Sunday, November 15, 2009

Terror Trials in the US

A great friend of TONE, The LighthouseKeeper, asked my opinion of the decision to try the leading terror suspects at Guantanamo in federal court in New York City. What follows is a slightly edited version of my response:

Seems to me that if I were a potential juror I'd offer the view that were I the judge, I'd probably dismiss the case against Khalid Sheikh Mohammed (the guy who was waterboarded 183 times) for prosecutorial (i.e., government) misconduct. But as a juror I think I'd be able to judge guilt or innocence. One of the problems the defense will have is that the guy freely admitted, indeed apparently boasted or his role in 9/11. That's 2800 killings.

I do have some question about whether these guys should be tried as criminals. I don't do criminal law, but it seems to me that we don't have a good dividing line between war and crime. The British did not execute American rebels, and in those few instances on the frontier when rebels (and their families) were massacred, we consider that behavior criminal. The North did not execute Confederate rebels, apart from spies and the like. We did not--as least as a matter of government policy--execute Aguinaldo's rebels or the Moros in the Phillipines. Or captured Indians. So, when does an act of war deserve to be treated as such and not as crime? I think there ought to be a principled dividing line, and I don't know that there is.

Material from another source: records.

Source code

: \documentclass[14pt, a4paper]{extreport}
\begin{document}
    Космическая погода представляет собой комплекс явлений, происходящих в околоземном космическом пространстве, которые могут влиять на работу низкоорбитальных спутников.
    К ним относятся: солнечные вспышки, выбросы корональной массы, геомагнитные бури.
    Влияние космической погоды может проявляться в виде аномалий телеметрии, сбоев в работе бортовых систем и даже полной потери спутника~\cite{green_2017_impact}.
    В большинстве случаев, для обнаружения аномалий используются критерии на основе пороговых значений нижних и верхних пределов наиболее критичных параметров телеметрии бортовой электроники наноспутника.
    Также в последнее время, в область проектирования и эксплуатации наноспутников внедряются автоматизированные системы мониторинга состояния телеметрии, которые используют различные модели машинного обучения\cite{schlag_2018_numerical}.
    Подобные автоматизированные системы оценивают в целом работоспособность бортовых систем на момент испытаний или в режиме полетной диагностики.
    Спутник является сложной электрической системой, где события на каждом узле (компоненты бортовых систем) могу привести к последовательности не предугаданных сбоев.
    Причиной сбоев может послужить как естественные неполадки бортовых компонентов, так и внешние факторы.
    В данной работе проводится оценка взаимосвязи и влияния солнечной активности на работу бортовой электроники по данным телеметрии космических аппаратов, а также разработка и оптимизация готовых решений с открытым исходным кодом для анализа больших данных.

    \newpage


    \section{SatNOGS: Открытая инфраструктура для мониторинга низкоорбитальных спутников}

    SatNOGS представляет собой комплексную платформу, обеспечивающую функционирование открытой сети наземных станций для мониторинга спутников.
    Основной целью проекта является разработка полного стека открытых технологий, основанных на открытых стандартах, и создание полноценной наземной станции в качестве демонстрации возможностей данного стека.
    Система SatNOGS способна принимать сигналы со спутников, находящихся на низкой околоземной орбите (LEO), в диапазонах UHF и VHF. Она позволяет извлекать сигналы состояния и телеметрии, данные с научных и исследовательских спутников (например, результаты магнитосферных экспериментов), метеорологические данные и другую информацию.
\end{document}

I have no doubt that the people to be tried believe that they are in a political/religious/military (put those in whatever order you choose) struggled against us. How should we repond?

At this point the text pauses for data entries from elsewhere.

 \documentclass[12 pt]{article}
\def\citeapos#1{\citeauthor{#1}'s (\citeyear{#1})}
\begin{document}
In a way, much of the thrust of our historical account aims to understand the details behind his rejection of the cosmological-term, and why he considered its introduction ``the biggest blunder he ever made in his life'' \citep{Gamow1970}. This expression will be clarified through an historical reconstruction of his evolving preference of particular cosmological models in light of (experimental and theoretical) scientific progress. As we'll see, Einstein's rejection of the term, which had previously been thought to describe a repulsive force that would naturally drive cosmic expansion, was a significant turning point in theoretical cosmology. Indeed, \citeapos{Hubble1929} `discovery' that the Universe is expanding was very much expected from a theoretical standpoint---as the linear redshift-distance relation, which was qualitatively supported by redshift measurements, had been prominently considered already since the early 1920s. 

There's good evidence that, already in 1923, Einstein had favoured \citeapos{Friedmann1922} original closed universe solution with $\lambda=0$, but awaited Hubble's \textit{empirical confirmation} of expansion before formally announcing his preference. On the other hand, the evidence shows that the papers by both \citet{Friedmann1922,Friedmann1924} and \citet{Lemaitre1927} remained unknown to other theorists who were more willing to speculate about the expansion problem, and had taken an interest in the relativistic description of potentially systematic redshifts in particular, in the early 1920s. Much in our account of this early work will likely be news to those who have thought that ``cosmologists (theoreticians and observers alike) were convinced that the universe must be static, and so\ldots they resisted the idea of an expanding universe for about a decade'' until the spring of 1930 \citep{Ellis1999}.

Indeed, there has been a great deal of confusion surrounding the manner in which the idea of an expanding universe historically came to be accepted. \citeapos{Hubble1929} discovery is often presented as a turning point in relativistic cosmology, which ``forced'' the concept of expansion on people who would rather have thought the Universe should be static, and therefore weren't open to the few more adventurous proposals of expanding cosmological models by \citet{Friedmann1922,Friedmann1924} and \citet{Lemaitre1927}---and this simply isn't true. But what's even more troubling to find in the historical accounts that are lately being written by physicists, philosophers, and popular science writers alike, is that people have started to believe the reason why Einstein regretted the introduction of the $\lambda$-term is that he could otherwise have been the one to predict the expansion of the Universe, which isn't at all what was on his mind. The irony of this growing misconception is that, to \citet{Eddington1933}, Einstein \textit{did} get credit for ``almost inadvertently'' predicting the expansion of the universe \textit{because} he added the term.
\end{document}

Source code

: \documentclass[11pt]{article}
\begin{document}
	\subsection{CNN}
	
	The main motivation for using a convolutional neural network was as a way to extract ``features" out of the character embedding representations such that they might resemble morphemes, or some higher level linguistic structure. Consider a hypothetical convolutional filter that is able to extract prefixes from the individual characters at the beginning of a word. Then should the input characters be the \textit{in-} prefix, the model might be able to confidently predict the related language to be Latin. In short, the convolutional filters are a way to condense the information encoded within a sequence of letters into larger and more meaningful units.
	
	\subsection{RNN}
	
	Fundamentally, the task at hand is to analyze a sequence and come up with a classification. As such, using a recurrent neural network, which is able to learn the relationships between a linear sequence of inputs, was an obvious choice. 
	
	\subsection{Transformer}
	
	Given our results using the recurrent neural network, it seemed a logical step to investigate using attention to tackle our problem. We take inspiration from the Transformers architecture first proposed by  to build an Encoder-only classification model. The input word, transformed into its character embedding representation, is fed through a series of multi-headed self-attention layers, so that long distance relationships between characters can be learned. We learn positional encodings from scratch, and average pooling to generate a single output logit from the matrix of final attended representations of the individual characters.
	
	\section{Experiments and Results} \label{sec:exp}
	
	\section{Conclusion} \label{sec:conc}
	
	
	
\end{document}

Being against capital punishment, I would have a hard time bringing in a death sentence. On the other hand, as I told a federal judge who was at a conference I attended recently, these are the kind of cases that might cause me to question my premises.

As for trying these people in the civilian system, I'm all for it. Again, it's not clear to me--although it may be in the law--where the dividing line between civil and military courts lies, but I lean toward the civilian. Especially for an act like 9/11 that was perpetrated in the US, not in a zone of military operations or occupation. I think expressions of fear about terrorist attacks on the US as a result are overdrawn and not worthy of us. We're in a fight that we didn't choose; would that all fights were those we don't choose. But we cannot cower.